• **WHAT IS NEEDED**: Scan the lines below; pull out those with "market".

(Collected data)

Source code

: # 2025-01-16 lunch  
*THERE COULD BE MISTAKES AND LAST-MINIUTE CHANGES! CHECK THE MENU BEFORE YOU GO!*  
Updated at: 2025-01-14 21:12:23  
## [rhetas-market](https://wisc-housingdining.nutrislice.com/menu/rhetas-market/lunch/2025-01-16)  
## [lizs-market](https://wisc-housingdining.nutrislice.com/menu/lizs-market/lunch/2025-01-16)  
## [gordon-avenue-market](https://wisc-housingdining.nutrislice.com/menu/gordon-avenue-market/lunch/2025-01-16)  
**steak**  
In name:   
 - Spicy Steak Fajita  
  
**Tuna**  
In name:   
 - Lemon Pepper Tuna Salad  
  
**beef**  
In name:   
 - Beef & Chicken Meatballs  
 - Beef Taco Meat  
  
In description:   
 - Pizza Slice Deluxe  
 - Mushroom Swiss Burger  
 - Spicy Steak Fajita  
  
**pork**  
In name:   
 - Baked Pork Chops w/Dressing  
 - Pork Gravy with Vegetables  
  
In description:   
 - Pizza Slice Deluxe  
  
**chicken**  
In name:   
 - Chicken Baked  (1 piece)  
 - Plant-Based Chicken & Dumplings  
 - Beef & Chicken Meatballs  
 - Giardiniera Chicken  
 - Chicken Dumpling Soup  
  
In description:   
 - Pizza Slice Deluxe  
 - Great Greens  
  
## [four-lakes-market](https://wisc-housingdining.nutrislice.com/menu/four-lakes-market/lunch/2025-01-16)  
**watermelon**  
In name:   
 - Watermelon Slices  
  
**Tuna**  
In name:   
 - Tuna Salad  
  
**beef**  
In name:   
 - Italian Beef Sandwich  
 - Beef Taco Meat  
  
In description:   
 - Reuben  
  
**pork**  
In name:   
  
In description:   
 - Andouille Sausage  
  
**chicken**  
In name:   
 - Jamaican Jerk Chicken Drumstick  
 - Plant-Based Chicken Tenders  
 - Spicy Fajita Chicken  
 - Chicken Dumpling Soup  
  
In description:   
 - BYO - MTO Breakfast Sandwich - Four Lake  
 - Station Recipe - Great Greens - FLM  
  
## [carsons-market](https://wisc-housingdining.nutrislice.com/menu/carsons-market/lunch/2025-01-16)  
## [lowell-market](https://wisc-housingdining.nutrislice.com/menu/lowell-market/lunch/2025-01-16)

• **WRITTEN RESPONSE**:
## [rhetas-market](https://wisc-housingdining.nutrislice.com/menu/rhetas-market/lunch/2025-01-16)  
## [lizs-market](https://wisc-housingdining.nutrislice.com/menu/lizs-market/lunch/2025-01-16)  
## [gordon-avenue-market](https://wisc-housingdining.nutrislice.com/menu/gordon-avenue-market/lunch/2025-01-16)  
## [four-lakes-market](https://wisc-housingdining.nutrislice.com/menu/four-lakes-market/lunch/2025-01-16)  
## [carsons-market](https://wisc-housingdining.nutrislice.com/menu/carsons-market/lunch/2025-01-16)  
## [lowell-market](https://wisc-housingdining.nutrislice.com/menu/lowell-market/lunch/2025-01-16)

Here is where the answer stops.